Google DeepMind: AI Agents Can Copy Humans For Getting Closer To Artificial General Intelligence

Google DeepMind: AI Agents Can Copy Humans For Getting Closer To Artificial General Intelligence

It’s been revealed that Google’s AI offshoot found copy-cat robots that are able to copy living mentors. Check out the latest reports about the matter below.

AI agents can copy humans

A group of researchers specializing in machine learning from Google’s DeepMind have claimed to have demonstrated that artificial intelligence can acquire skills in a manner similar to social learning in humans and other animals. Social learning is a process where one individual acquires new skills and knowledge by copying another.

This process is critical to the development of humans and many other animals. The DeepMind team claims to be the first to demonstrate this process in artificial intelligence.

The team, led by Edward Hughes, a staff research engineer at Google DeepMind, aimed to address some of the limitations in AI agents acquiring new skills.

Until now, teaching AI agents new capabilities from human data has relied on supervised learning from large numbers of first-person human demonstrations, which can be time-consuming and expensive.

Researchers have found a way for AI agents to learn from both human and AI experts with human-like efficiency.
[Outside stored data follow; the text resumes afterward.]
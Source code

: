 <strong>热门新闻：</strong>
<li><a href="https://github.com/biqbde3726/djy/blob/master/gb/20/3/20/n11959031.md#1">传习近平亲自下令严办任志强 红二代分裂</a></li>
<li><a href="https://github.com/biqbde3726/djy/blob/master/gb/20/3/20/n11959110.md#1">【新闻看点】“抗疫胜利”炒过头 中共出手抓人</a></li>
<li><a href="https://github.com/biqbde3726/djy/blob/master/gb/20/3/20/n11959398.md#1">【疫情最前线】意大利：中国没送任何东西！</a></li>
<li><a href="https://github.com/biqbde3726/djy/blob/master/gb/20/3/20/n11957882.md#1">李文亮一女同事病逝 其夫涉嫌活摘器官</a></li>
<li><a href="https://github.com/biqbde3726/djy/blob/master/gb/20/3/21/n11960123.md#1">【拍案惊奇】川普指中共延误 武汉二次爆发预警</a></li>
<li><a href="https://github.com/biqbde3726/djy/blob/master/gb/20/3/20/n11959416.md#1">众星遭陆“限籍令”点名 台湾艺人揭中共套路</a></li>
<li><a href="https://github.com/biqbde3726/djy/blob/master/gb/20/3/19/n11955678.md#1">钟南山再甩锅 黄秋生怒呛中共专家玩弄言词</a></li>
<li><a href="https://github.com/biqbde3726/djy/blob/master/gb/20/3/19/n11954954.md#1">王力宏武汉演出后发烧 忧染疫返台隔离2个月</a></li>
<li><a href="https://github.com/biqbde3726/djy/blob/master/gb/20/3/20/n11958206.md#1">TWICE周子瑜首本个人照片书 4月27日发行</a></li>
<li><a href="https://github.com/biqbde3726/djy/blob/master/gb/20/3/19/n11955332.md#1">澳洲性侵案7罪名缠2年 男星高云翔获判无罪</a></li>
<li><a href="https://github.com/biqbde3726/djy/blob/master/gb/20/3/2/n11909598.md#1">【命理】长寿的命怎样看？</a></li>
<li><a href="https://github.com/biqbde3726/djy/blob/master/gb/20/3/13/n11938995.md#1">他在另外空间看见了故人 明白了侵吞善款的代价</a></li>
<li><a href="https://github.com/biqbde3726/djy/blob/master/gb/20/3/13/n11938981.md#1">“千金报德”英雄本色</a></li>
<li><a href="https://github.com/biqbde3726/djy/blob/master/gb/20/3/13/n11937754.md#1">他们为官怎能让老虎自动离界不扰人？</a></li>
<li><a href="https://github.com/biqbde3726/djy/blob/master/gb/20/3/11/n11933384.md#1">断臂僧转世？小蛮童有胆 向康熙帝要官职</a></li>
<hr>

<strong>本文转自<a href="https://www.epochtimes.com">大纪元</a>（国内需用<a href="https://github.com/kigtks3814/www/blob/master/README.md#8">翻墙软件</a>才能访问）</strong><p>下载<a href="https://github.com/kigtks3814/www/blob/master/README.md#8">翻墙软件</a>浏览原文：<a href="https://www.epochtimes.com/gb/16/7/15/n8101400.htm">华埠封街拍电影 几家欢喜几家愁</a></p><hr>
They conducted experiments in a physical simulated task space called GoalCycle3D, which is similar to a computer-animated playground with obstacles and footpaths.
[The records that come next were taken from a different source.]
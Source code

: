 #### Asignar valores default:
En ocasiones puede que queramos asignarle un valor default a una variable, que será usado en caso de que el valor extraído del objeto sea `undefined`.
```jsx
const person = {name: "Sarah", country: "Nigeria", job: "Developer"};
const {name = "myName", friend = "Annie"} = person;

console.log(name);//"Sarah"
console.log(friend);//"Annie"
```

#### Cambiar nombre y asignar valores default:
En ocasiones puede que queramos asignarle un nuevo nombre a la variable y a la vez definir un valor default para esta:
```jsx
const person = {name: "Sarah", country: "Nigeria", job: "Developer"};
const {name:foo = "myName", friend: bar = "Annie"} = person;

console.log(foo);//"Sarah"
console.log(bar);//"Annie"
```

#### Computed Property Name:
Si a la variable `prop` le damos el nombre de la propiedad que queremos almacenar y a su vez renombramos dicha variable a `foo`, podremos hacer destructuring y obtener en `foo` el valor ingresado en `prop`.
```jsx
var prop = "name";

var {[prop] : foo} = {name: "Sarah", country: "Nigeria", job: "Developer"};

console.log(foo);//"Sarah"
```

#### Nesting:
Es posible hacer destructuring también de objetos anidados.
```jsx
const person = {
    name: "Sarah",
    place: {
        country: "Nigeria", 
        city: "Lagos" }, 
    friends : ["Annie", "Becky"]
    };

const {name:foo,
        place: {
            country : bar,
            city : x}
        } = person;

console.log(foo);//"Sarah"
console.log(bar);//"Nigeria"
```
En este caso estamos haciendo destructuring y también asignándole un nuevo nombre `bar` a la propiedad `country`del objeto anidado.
The AI agents were able to learn how to navigate through various problems, even though they had no prior knowledge of humans.

The researchers used reinforcement learning to train the AI agent to identify new experts, mimic their behavior, and retain the knowledge learned in a few minutes. The findings of this study were published in the peer-reviewed open-access journal Nature Communications.

“Our agents succeed at real-time imitation of a human in novel contexts without using any pre-collected human data. We identify a surprisingly simple set of ingredients sufficient for generating cultural transmission and develop an evaluation methodology for rigorously assessing it. This paves the way for cultural evolution to play an algorithmic role in the development of artificial general intelligence,” the study said.

The researchers are eager to see how others in the field of AI will apply these findings more broadly to demonstrate the ways in which cultural evolution can be developed in AI. This involves the development of skills across generations in a community.